**Record extracts:**
○ ○ ○ ○

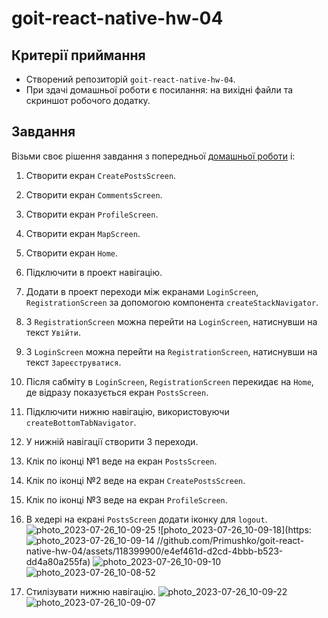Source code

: # goit-react-native-hw-04

## Критерії приймання

- Створений репозиторій `goit-react-native-hw-04`.
- При здачі домашньої роботи є посилання: на вихідні файли та скриншот робочого додатку.

## Завдання

Візьми своє рішення завдання з попередньої
[домашньої роботи](https://github.com/savchyndd/goit-react-native-hw-03) і:

1. Створити екран `CreatePostsScreen`.
2. Створити екран `CommentsScreen`.
3. Створити екран `ProfileScreen`.
4. Створити екран `MapScreen`.
5. Створити екран `Home`.
6. Підключити в проект навігацію.
7. Додати в проект переходи між екранами `LoginScreen`, `RegistrationScreen` за допомогою компонента
   `createStackNavigator`.
8. З `RegistrationScreen` можна перейти на `LoginScreen`, натиснувши на текст `Увійти`.
9. З `LoginScreen` можна перейти на `RegistrationScreen`, натиснувши на текст `Зареєструватися`.
10. Після сабміту в `LoginScreen`, `RegistrationScreen` перекидає на `Home`, де відразу показується
    екран `PostsScreen`.
11. Підключити нижню навігацію, використовуючи `createBottomTabNavigator`.
12. У нижній навігації створити 3 переходи.
13. Клік по іконці №1 веде на екран `PostsScreen`.
14. Клік по іконці №2 веде на екран `CreatePostsScreen`.
15. Клік по іконці №3 веде на екран `ProfileScreen`.
16. В хедері на екрані `PostsScreen` додати іконку для `logout`.![photo_2023-07-26_10-09-25](https://github.com/Primushko/goit-react-native-hw-04/assets/118399900/2e1d3890-cfc1-49f5-a437-2cecfba7b5d7)
![photo_2023-07-26_10-09-18](https:![photo_2023-07-26_10-09-14](https://github.com/Primushko/goit-react-native-hw-04/assets/118399900/8bc4721a-e560-4b4b-8a88-c6ab02f6bbdc)
//github.com/Primushko/goit-react-native-hw-04/assets/118399900/e4ef461d-d2cd-4bbb-b523-dd4a80a255fa)
![photo_2023-07-26_10-09-10](https://github.com/Primushko/goit-react-native-hw-04/assets/118399900/9991370c-4cb9-4f55-8594-818abd94fff2![photo_2023-07-26_10-09-02](https://github.com/Primushko/goit-react-native-hw-04/assets/118399900/559bccbe-cb08-41fe-9a9a-48aa74c6e045)
)![photo_2023-07-26_10-08-52](https://github.com/Primushko/goit-react-native-hw-04/assets/118399900/1c77cea8-73ac-417d-82f2-c3a2d28e0905)


17. Стилізувати нижню навігацію.
![photo_2023-07-26_10-09-22](https://github.com/Primushko/goit-react-native-hw-04/assets/118399900/c19b8d0c-6736-4c38-b173-811cfce4de94)![photo_2023-07-26_10-09-07](https://github.com/Primushko/goit-react-native-hw-04/assets/118399900/589606a6-f491-4dff-b0f1-9ca97ef4adfe)

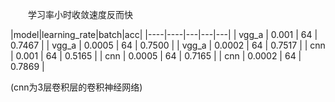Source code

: 　　学习率小时收敛速度反而快

|model|learning_rate|batch|acc|
|----|----|---|---|---|
| vgg_a | 0.001 | 64  | 0.7467 |
| vgg_a | 0.0005 | 64  | 0.7500 |
| vgg_a | 0.0002 | 64 | 0.7517 |
| cnn | 0.001 | 64 | 0.5165 |
| cnn | 0.0005 | 64 | 0.7165 |
| cnn | 0.0002 | 64 | 0.7869 |

(cnn为3层卷积层的卷积神经网络)
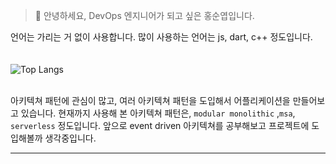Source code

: 
> 👋 안녕하세요, DevOps 엔지니어가 되고 싶은 홍순엽입니다.

언어는 가리는 거 없이 사용합니다. 많이 사용하는 언어는 js, dart, c++ 정도입니다. <br><br><br>
![Top Langs](https://github-readme-stats.vercel.app/api/top-langs/?username=soonyubi&layout=demo&theme=highcontrast)

<br> 아키텍쳐 패턴에 관심이 많고, 여러 아키텍쳐 패턴을 도입해서 어플리케이션을 만들어보고 있습니다. 현재까지 사용해 본 아키텍쳐 패턴은, `modular monolithic` ,`msa`, `serverless` 정도입니다. 
앞으로 event driven 아키텍쳐를 공부해보고 프로젝트에 도입해볼까 생각중입니다. 


---
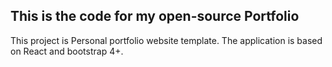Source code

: ## This is the code for my open-source Portfolio

This project is Personal portfolio website template. The application is based on React and bootstrap 4+.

○ ○ ○ ○

A count is wanted, and nothing else: the lines of this listing that include the word "native".

9